Faire de la place dans les têtes, pourrait-on ajouter en guise de conclusion. Car il n’est d’accueil possible que dans un territoire ouvert, acceptant de partager son espace, prêt, tout en se laissant influencer par "l’étranger", à lui offrir une part de soi. Prêt, en somme, à intégrer. Question de confiance en soi, probablement ; question éminemment politique, en tous cas.

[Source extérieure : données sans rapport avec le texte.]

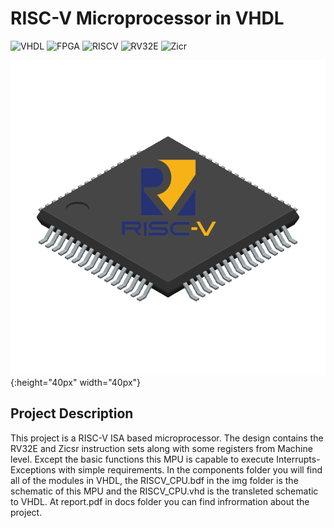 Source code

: # RISC-V Microprocessor in VHDL

![VHDL](https://img.shields.io/badge/VHDL-red)
![FPGA](https://img.shields.io/badge/FPGA-blue)
![RISCV](https://img.shields.io/badge/RISC-V-yellow)
![RV32E](https://img.shields.io/badge/RV32E-green)
![Zicr](https://img.shields.io/badge/Zicr-green)

![RISCV Logo](/img/riscv_mpu.png){:height="40px" width="40px"}

## Project Description
This project is a RISC-V ISA based microprocessor. The design contains the RV32E and Zicsr 
instruction sets along with some registers from Machine level. Except the basic functions 
this MPU is capable to execute Interrupts-Exceptions with simple requirements. In the 
components folder you will find all of the modules in VHDL, the RISCV_CPU.bdf in the img folder
is the schematic of this MPU and the RISCV_CPU.vhd is the transleted schematic to VHDL. 
At report.pdf in docs folder you can find infrormation about the project.
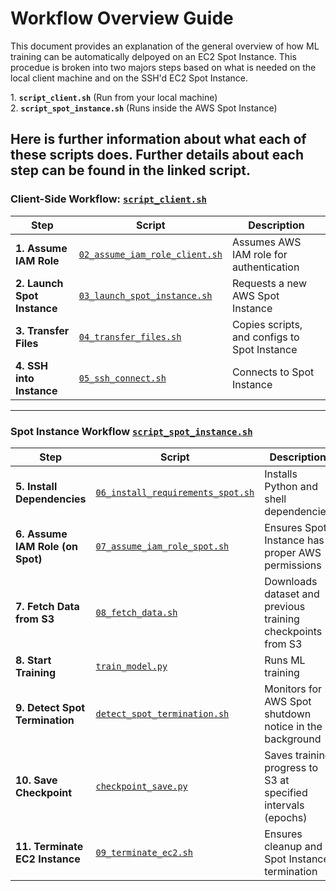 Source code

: # Workflow Overview Guide

This document provides an explanation of the general overview of how ML training can be automatically delpoyed on an EC2 Spot Instance. This procedue is broken into two majors steps based on what is needed on the local client machine and on the SSH'd EC2 Spot Instance. 

1️. **`script_client.sh`** (Run from your local machine)  
2️. **`script_spot_instance.sh`** (Runs inside the AWS Spot Instance)  

Here is further information about what each of these scripts does. Further details about each step can be found in the linked script.
---

### **Client-Side Workflow: [`script_client.sh`](runtime_client/script_client.sh)**
| **Step**                | **Script** | **Description** |
|-------------------------|-----------|----------------|
| **1. Assume IAM Role** | [`02_assume_iam_role_client.sh`](runtime_client/02_assume_iam_role_client.sh) | Assumes AWS IAM role for authentication |
| **2. Launch Spot Instance** | [`03_launch_spot_instance.sh`](runtime_client/03_launch_spot_instance.sh) | Requests a new AWS Spot Instance |
| **3. Transfer Files** | [`04_transfer_files.sh`](runtime_client/04_transfer_files.sh) | Copies scripts, and configs to Spot Instance |
| **4. SSH into Instance** | [`05_ssh_connect.sh`](runtime_client/05_ssh_connect.sh) | Connects to Spot Instance |

---

### **Spot Instance Workflow [`script_spot_instance.sh`](runtime_spot/script_spot_instance.sh)**
| **Step**                | **Script** | **Description** |
|-------------------------|-----------|----------------|
| **5. Install Dependencies** | [`06_install_requirements_spot.sh`](runtime_spot/06_install_requirements_spot.sh) | Installs Python and shell dependencies |
| **6. Assume IAM Role (on Spot)** | [`07_assume_iam_role_spot.sh`](runtime_spot/07_assume_iam_role_spot.sh) | Ensures Spot Instance has proper AWS permissions |
| **7. Fetch Data from S3** | [`08_fetch_data.sh`](runtime_spot/08_fetch_data.sh) | Downloads dataset and previous training checkpoints from S3 |
| **8. Start Training** | [`train_model.py`](ml/train_model.py) | Runs ML training |
| **9. Detect Spot Termination** | [`detect_spot_termination.sh`](runtime_spot/monitoring/detect_spot_termination.sh) | Monitors for AWS Spot shutdown notice in the background |
| **10. Save Checkpoint** | [`checkpoint_save.py`](ml/checkpoint_save.py) | Saves training progress to S3 at specified intervals (epochs) |
| **11. Terminate EC2 Instance** | [`09_terminate_ec2.sh`](runtime_spot/09_terminate_ec2.sh) | Ensures cleanup and Spot Instance termination | 
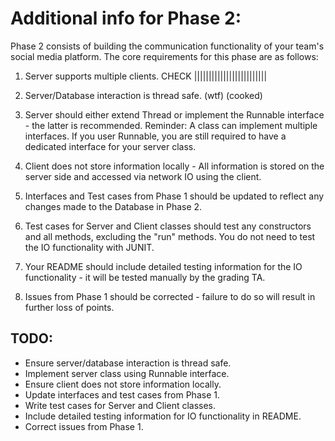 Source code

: # Additional info for Phase 2:

Phase 2 consists of building the communication functionality of your team's social media platform. The core requirements for this phase are as follows:

1. Server supports multiple clients. CHECK  |||||||||||||||||||||||||
    
2. Server/Database interaction is thread safe. (wtf) (cooked)

3. Server should either extend Thread or implement the Runnable interface - the latter is recommended. Reminder: A class can implement multiple interfaces. If you user Runnable, you are still required to have a dedicated interface for your server class. 
    
	
4. Client does not store information locally - All information is stored on the server side and accessed via network IO using the client.
    
5. Interfaces and Test cases from Phase 1 should be updated to reflect any changes made to the Database in Phase 2.
    
6. Test cases for Server and Client classes should test any constructors and all methods, excluding the "run" methods. You do not need to test the IO functionality with JUNIT. 
    
7. Your README should include detailed testing information for the IO functionality - it will be tested manually by the grading TA.
    
8. Issues from Phase 1 should be corrected - failure to do so will result in further loss of points.

 ## TODO:

- Ensure server/database interaction is thread safe.
- Implement server class using Runnable interface.
- Ensure client does not store information locally.
- Update interfaces and test cases from Phase 1.
- Write test cases for Server and Client classes.
- Include detailed testing information for IO functionality in README.
- Correct issues from Phase 1.

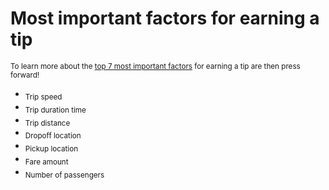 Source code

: # Most important factors for earning a tip 


<sub>To learn more about the <u>top 7 most important factors</u> for earning a tip are then press forward!</sub> 
+ <sub>Trip speed</sub>
+ <sub>Trip duration time</sub>
+ <sub>Trip distance </sub>
+ <sub>Dropoff location</sub>
+ <sub>Pickup location</sub>
+ <sub>Fare amount</sub>
+ <sub>Number of passengers </sub>
    
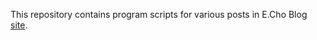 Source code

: This repository contains program scripts for various posts in E.Cho Blog [site](http://eric-cho.com). 
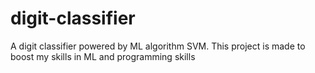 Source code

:# digit-classifier
A digit classifier powered by ML algorithm SVM. This project is made to boost my skills in ML and programming skills
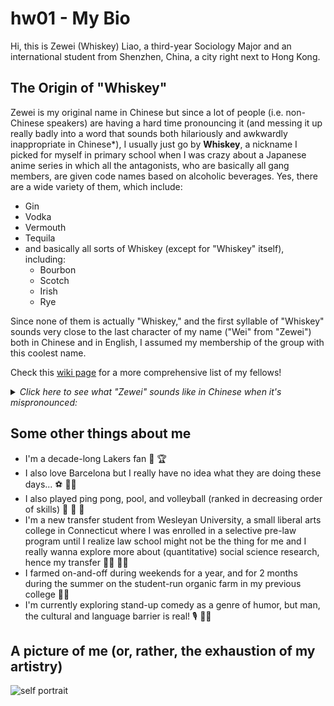 # hw01 - My Bio
Hi, this is Zewei (Whiskey) Liao, a third-year Sociology Major and an international student from Shenzhen, China, a city right next to Hong Kong. 

## The Origin of "Whiskey"
Zewei is my original name in Chinese but since a lot of people (i.e. non-Chinese speakers) are having a hard time pronouncing it (and messing it up really badly into a word that sounds both hilariously and awkwardly inappropriate in Chinese\*), I usually just go by **Whiskey**, a nickname I picked for myself in primary school when I was crazy about a Japanese anime series in which all the antagonists, who are basically all gang members, are given code names based on alcoholic beverages. Yes, there are a wide variety of them, which include:
- Gin
- Vodka
- Vermouth
- Tequila
- and basically all sorts of Whiskey (except for "Whiskey" itself), including:
  - Bourbon
  - Scotch
  - Irish
  - Rye

Since none of them is actually "Whiskey," and the first syllable of "Whiskey" sounds very close to the last character of my name ("Wei" from "Zewei") both in Chinese and in English, I assumed my membership of the group with this coolest name.

Check this [wiki page](https://www.wikiwand.com/en/List_of_Case_Closed_characters#Black_Organization) for a more comprehensive list of my fellows! 

<details>
  <summary> <i>Click here to see what "Zewei" sounds like in Chinese when it's mispronounced: </i> </summary>
  Ziwei, which is what "Zewei" sounds like when mispronounced, means masturbation in Chinese
  
</details>

## Some other things about me
- I'm a decade-long Lakers fan :basketball: :trophy:
- I also love Barcelona but I really have no idea what they are doing these days... :soccer: :man_facepalming:
- I also played ping pong, pool, and volleyball (ranked in decreasing order of skills) :ping_pong: :8ball: :volleyball:
- I'm a new transfer student from Wesleyan University, a small liberal arts college in Connecticut where I was enrolled in a selective pre-law program until I realize law school might not be the thing for me and I really wanna explore more about (quantitative) social science research, hence my transfer :man_student: :man_technologist:
- I farmed on-and-off during weekends for a year, and for 2 months during the summer on the student-run organic farm in my previous college :man_farmer:	
- I'm currently exploring stand-up comedy as a genre of humor, but man, the cultural and language barrier is real! :studio_microphone:	:man_shrugging:

## A picture of me (or, rather, the exhaustion of my artistry)

![self portrait](https://github.com/whiskey0504/hw01/blob/master/self_portrait.jpeg)
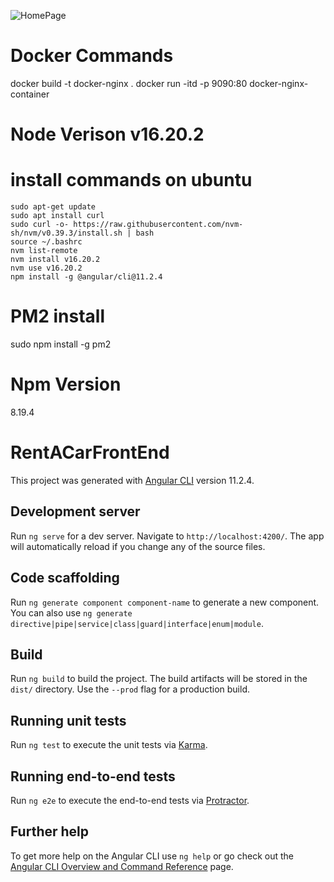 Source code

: ![HomePage](https://github.com/Samettkaya/RentA-Car-FrontEnd-Angular/blob/master/Readme-Images/HomePage.PNG)
<br> 

# Docker Commands 
  docker build -t docker-nginx .
  docker run -itd -p 9090:80 docker-nginx-container

# Node Verison v16.20.2
  # install commands on ubuntu
    sudo apt-get update
    sudo apt install curl
    sudo curl -o- https://raw.githubusercontent.com/nvm-sh/nvm/v0.39.3/install.sh | bash
    source ~/.bashrc
    nvm list-remote
    nvm install v16.20.2
    nvm use v16.20.2
    npm install -g @angular/cli@11.2.4

# PM2 install 
  sudo npm install -g pm2

# Npm Version 
  8.19.4

# RentACarFrontEnd

This project was generated with [Angular CLI](https://github.com/angular/angular-cli) version 11.2.4.

## Development server

Run `ng serve` for a dev server. Navigate to `http://localhost:4200/`. The app will automatically reload if you change any of the source files.

## Code scaffolding

Run `ng generate component component-name` to generate a new component. You can also use `ng generate directive|pipe|service|class|guard|interface|enum|module`.

## Build

Run `ng build` to build the project. The build artifacts will be stored in the `dist/` directory. Use the `--prod` flag for a production build.

## Running unit tests

Run `ng test` to execute the unit tests via [Karma](https://karma-runner.github.io).

## Running end-to-end tests

Run `ng e2e` to execute the end-to-end tests via [Protractor](http://www.protractortest.org/).

## Further help

To get more help on the Angular CLI use `ng help` or go check out the [Angular CLI Overview and Command Reference](https://angular.io/cli) page.
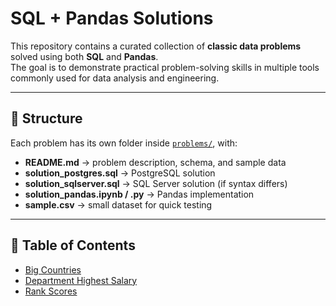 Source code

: # SQL + Pandas Solutions

This repository contains a curated collection of **classic data problems** solved using both **SQL** and **Pandas**.  
The goal is to demonstrate practical problem-solving skills in multiple tools commonly used for data analysis and engineering.

---

## 📂 Structure

Each problem has its own folder inside [`problems/`](./problems), with:

- **README.md** → problem description, schema, and sample data  
- **solution_postgres.sql** → PostgreSQL solution  
- **solution_sqlserver.sql** → SQL Server solution (if syntax differs)  
- **solution_pandas.ipynb / .py** → Pandas implementation  
- **sample.csv** → small dataset for quick testing
---
## 📑 Table of Contents
- [Big Countries](problems/big-countries)  
- [Department Highest Salary](problems/department-highest-salary)  
- [Rank Scores](problems/rank-scores) 
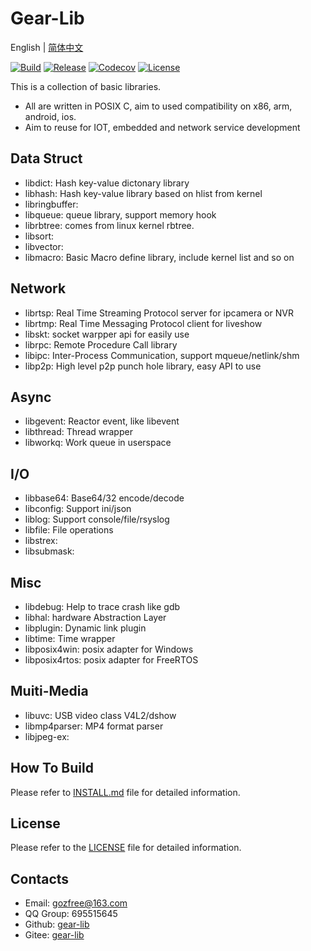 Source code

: # Gear-Lib

English | [简体中文](README.cn.md)

[![Build](https://travis-ci.org/gozfree/gear-lib.svg?branch=master)](https://travis-ci.org/gozfree/gear-lib)
[![Release](https://img.shields.io/github/release/gozfree/gear-lib.svg)](https://github.com/gozfree/gear-lib/releases)
[![Codecov](https://codecov.io/gh/gozfree/gear-lib/graph/badge.svg)](https://codecov.io/gh/gozfree/gear-lib/releases)
[![License](https://img.shields.io/github/license/gozfree/gear-lib.svg)](https://github.com/gozfree/gear-lib/blob/master/LICENSE.MIT)

This is a collection of basic libraries.
* All are written in POSIX C, aim to used compatibility on x86, arm, android, ios.
* Aim to reuse for IOT, embedded and network service development

## Data Struct
* libdict: Hash key-value dictonary library
* libhash: Hash key-value library based on hlist from kernel
* libringbuffer:
* libqueue: queue library, support memory hook
* librbtree: comes from linux kernel rbtree.
* libsort:
* libvector:
* libmacro: Basic Macro define library, include kernel list and so on

## Network
* librtsp: Real Time Streaming Protocol server for ipcamera or NVR
* librtmp: Real Time Messaging Protocol client for liveshow
* libskt: socket warpper api for easily use
* librpc: Remote Procedure Call library
* libipc: Inter-Process Communication, support mqueue/netlink/shm
* libp2p: High level p2p punch hole library, easy API to use

## Async
* libgevent: Reactor event, like libevent
* libthread: Thread wrapper
* libworkq: Work queue in userspace

## I/O
* libbase64: Base64/32 encode/decode
* libconfig: Support ini/json
* liblog: Support console/file/rsyslog
* libfile: File operations
* libstrex:
* libsubmask:

## Misc
* libdebug: Help to trace crash like gdb
* libhal: hardware Abstraction Layer
* libplugin: Dynamic link plugin
* libtime: Time wrapper
* libposix4win: posix adapter for Windows
* libposix4rtos: posix adapter for FreeRTOS

## Muiti-Media
* libuvc: USB video class V4L2/dshow
* libmp4parser: MP4 format parser
* libjpeg-ex:

## How To Build
Please refer to [INSTALL.md](https://github.com/gozfree/gear-lib/blob/master/INSTALL.md) file for detailed information.

## License
Please refer to the [LICENSE](https://github.com/gozfree/gear-lib/blob/master/LICENSE.MIT) file for detailed information.

## Contacts
* Email: gozfree@163.com
* QQ Group: 695515645
* Github: [gear-lib](https://github.com/gozfree/gear-lib)
* Gitee: [gear-lib](https://gitee.com/gozfreee/gear-lib)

Si vous êtes de fidèles lecteurs d’IPNS, vous pourrez constater que le terme de « Montagne Limousine » se substitue de plus en plus au terme de « Plateau ». Vous remarquerez aussi que certains auteurs les utilisent indifféremment. C’est Jean-François Vignaud, de l’IEO, (Institut d'études occitanes) qui a le mieux fait la part des choses à mon sens. Son article dans notre n° 28 (1) évoque « la montanha », et parle à propos du Plateau de Millevaches d’un « mythe toponymique ». Ce texte a très exactement 10 ans, mais évidemment, depuis, rien n’a changé, sauf … (un peu) les mots. On y apprend que la Montagne est de loin le terme le plus ancien. Ainsi, un panneau destiné aux visiteurs du Pont Saint Etienne à Limoges, nous indique-t-il ceci : (au Moyen-Age) « Ici, au Port du Naveix, on déchargeait le bois flotté, venu de la Montagne » (c’est-à dire par la Vienne, la Maulde, la Combade).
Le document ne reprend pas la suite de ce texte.